Good morning,
I have an ESP32 that works 24h/24, which I can update with vscode remotely (OTA) from the local network.
On the same home LAN I have a NAS with reverse proxy. So from the internet, a:
ping esp.xxx.synology.me
reaches the NAS
My question: is it possible to reprogram the ESP32 from the internet?
Hello
Sorry I don’t understand the first point. I did not enter this instruction anywhere.
And no, I did not modify the env[“PROGNAME”] paragraph in the platformio.ini file.
I don’t know if Synology’s reverse proxy sends messages in UDP because I have configured it as follows :
Besides, I haven’t opened any particular ports on my internet box. I thought it was not useful because I am accessing all machines on my local network correctly.
But neither the destination not source protocol is HTTP. And if you configured the SRC to be on port 80, then you would also need to tell PlatformIO to access that port from the outside. Do you have the option to setup a 1:1 relationship between Source UDP 3232 and Destination UDP 3232? That should make it work without modifications.
Hello
I just changed the settings of my internet box to transfer everything that comes in UDP port 3232 to my esp with the same port 3232.
Obviously it’s a little bit better
Oh, actually this process is more complicated. It starts off with UDP, but then it will ask the ESP to connect to the given TCP server port opened by the computer, i.e., from the ESP32 (source port probably random) to the computer, target port 23524 in this case. See source code. This port number is however random
So what you should do:
Use upload_flags in the platformio.ini to add --host_port, then it should have a fixed TCP server port on the PC side
Make another rule so that the ESP32 can reach your computer’s TCP server port as decided above
First, thank you Maxgerhardt for your help !
Then, I’ve fixed host_port in platformio.ini
upload_port = 176.xxx.yyy.zzz ; it's the IP adress of my internet box
upload_flags =
--port=3232
--auth=password
--host_port=22564 ; selected by me
upload_protocol = espota
Then something is still wrong with the port forwarding.
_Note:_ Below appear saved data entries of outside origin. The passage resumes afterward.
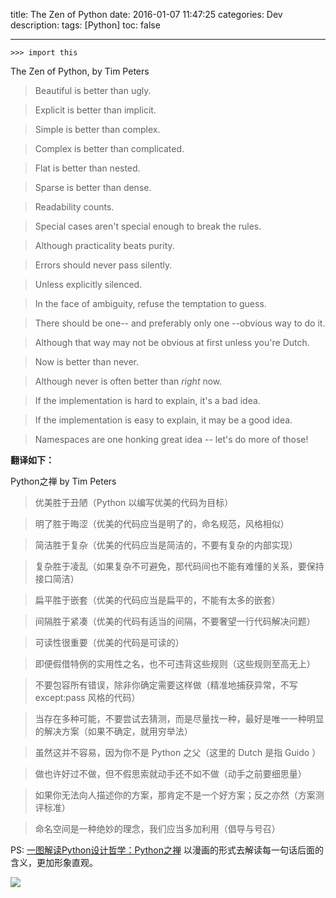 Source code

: title: The Zen of Python
date: 2016-01-07 11:47:25
categories: Dev
description:
tags: [Python]
toc: false

---

    >>> import this
The Zen of Python, by Tim Peters

>Beautiful is better than ugly.

>Explicit is better than implicit.

>Simple is better than complex.

>Complex is better than complicated.

>Flat is better than nested.

>Sparse is better than dense.

>Readability counts.

>Special cases aren't special enough to break the rules.

>Although practicality beats purity.

>Errors should never pass silently.

>Unless explicitly silenced.

>In the face of ambiguity, refuse the temptation to guess.

>There should be one-- and preferably only one --obvious way to do it.

>Although that way may not be obvious at first unless you're Dutch.

>Now is better than never.

>Although never is often better than *right* now.

>If the implementation is hard to explain, it's a bad idea.

>If the implementation is easy to explain, it may be a good idea.

>Namespaces are one honking great idea -- let's do more of those!

**翻译如下：**

Python之禅 by Tim Peters
 
>优美胜于丑陋（Python 以编写优美的代码为目标）

>明了胜于晦涩（优美的代码应当是明了的，命名规范，风格相似）

>简洁胜于复杂（优美的代码应当是简洁的，不要有复杂的内部实现）

>复杂胜于凌乱（如果复杂不可避免，那代码间也不能有难懂的关系，要保持接口简洁）

>扁平胜于嵌套（优美的代码应当是扁平的，不能有太多的嵌套）

>间隔胜于紧凑（优美的代码有适当的间隔，不要奢望一行代码解决问题）

>可读性很重要（优美的代码是可读的）

>即便假借特例的实用性之名，也不可违背这些规则（这些规则至高无上）
 
>不要包容所有错误，除非你确定需要这样做（精准地捕获异常，不写 except:pass 风格的代码）
 
>当存在多种可能，不要尝试去猜测，而是尽量找一种，最好是唯一一种明显的解决方案（如果不确定，就用穷举法）

>虽然这并不容易，因为你不是 Python 之父（这里的 Dutch 是指 Guido ）
 
>做也许好过不做，但不假思索就动手还不如不做（动手之前要细思量）
 
>如果你无法向人描述你的方案，那肯定不是一个好方案；反之亦然（方案测评标准）
 
>命名空间是一种绝妙的理念，我们应当多加利用（倡导与号召）

PS: [一图解读Python设计哲学：Python之禅](http://www.codingpy.com/article/zen-of-python-illustrated/) 以漫画的形式去解读每一句话后面的含义，更加形象直观。

![](http://ww3.sinaimg.cn/mw690/006faQNTgw1f39d4phtn8j30jg1uogxv.jpg)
I guess you could a very minimal sketch for the ESP32 (uploaded via serial) that tries to connect to TCP 22564 on your computer’s IP address (e.g. derived from this) while a minimal TCP server is opened by e.g. this program.
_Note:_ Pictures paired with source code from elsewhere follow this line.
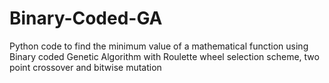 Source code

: # Binary-Coded-GA
Python code to find the minimum value of a mathematical function using Binary coded Genetic Algorithm with Roulette wheel selection scheme, two point crossover and bitwise mutation
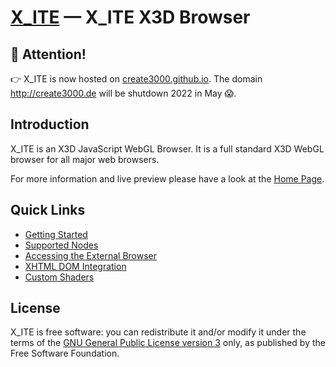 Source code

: [X_ITE](https://create3000.github.io/x_ite/) — X_ITE X3D Browser
==================================================

🛑 Attention!
--------------------------------------

👉 X_ITE is now hosted on [create3000.github.io](https://create3000.github.io/x_ite/#github-cdn). The domain http://create3000.de will be shutdown 2022 in May 😱.

Introduction
--------------------------------------

X_ITE is an X3D JavaScript WebGL Browser. It is a full standard X3D WebGL browser for all major web browsers.

For more information and live preview please have a look at the [Home Page](https://create3000.github.io/x_ite/).

Quick Links
--------------------------------------
* [Getting Started](https://create3000.github.io/x_ite/)
* [Supported Nodes](https://create3000.github.io/x_ite/Supported-Nodes.html)
* [Accessing the External Browser](https://create3000.github.io/x_ite/Accessing-the-External-Browser.html)
* [XHTML DOM Integration](https://create3000.github.io/x_ite/XHTML-DOM-Integration.html)
* [Custom Shaders](https://create3000.github.io/x_ite/Custom-Shaders.html)

License
--------------------------------------
X_ITE is free software: you can redistribute it and/or modify it under the terms of
the [GNU General Public License version 3](LICENSE.md) only, as published by the Free Software Foundation.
I just stumbled across this thread, but I got this to work using PlatformIO/VSCode and regular consumer grade routers at each location. A Linksys router on one end, and an ASUS router on the other.
In the platformio.ini of the new sketch to be uploaded I set:
upload_protocol = espota
upload_flags =
–port=3232
–host_port=22564 ;
upload_port = 199.XXX.XXX.XXX ; redacted Public IP address
On the router where the ESP32 is located (about 1500 miles away), I remotely forwarded port 3232 (both TCP and UDP) to the internal/private IP address of the ESP32.
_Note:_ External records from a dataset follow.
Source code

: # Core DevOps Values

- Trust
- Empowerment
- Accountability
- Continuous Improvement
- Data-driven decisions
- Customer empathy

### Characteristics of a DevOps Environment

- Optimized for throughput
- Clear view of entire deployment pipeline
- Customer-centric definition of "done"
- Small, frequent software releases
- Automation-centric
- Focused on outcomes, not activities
On the router where the PC running PlatformIO/VSCode is located (and me), I forwarded port 22564 (both TCP and UDP) to the internal/private IP address of the PC I was using.
I clicked the upload button in PlatformIO and boom…It worked.
Of course the remote ESP32 sketch was already running ArduinoOTA/ESPOTA code, but I’d only ever used it when the device was on the same LAN as the PC. The settings above allowed me to update with a new sketch over the internet.
Oh, and of course I knew the public IPv4 address of the remote router. The remote location internet has dynamic IP, but it doesn’t change often, and the sketch running on the ESP32 there reports the some data back to my NAS every 15 minutes which includes the Public IP address on that end. I’m sure setting up a DDNS on the remote router would work too, but I haven’t tested whether the Upload port flag on the PlatformIO.ini can lookup the IP address directly.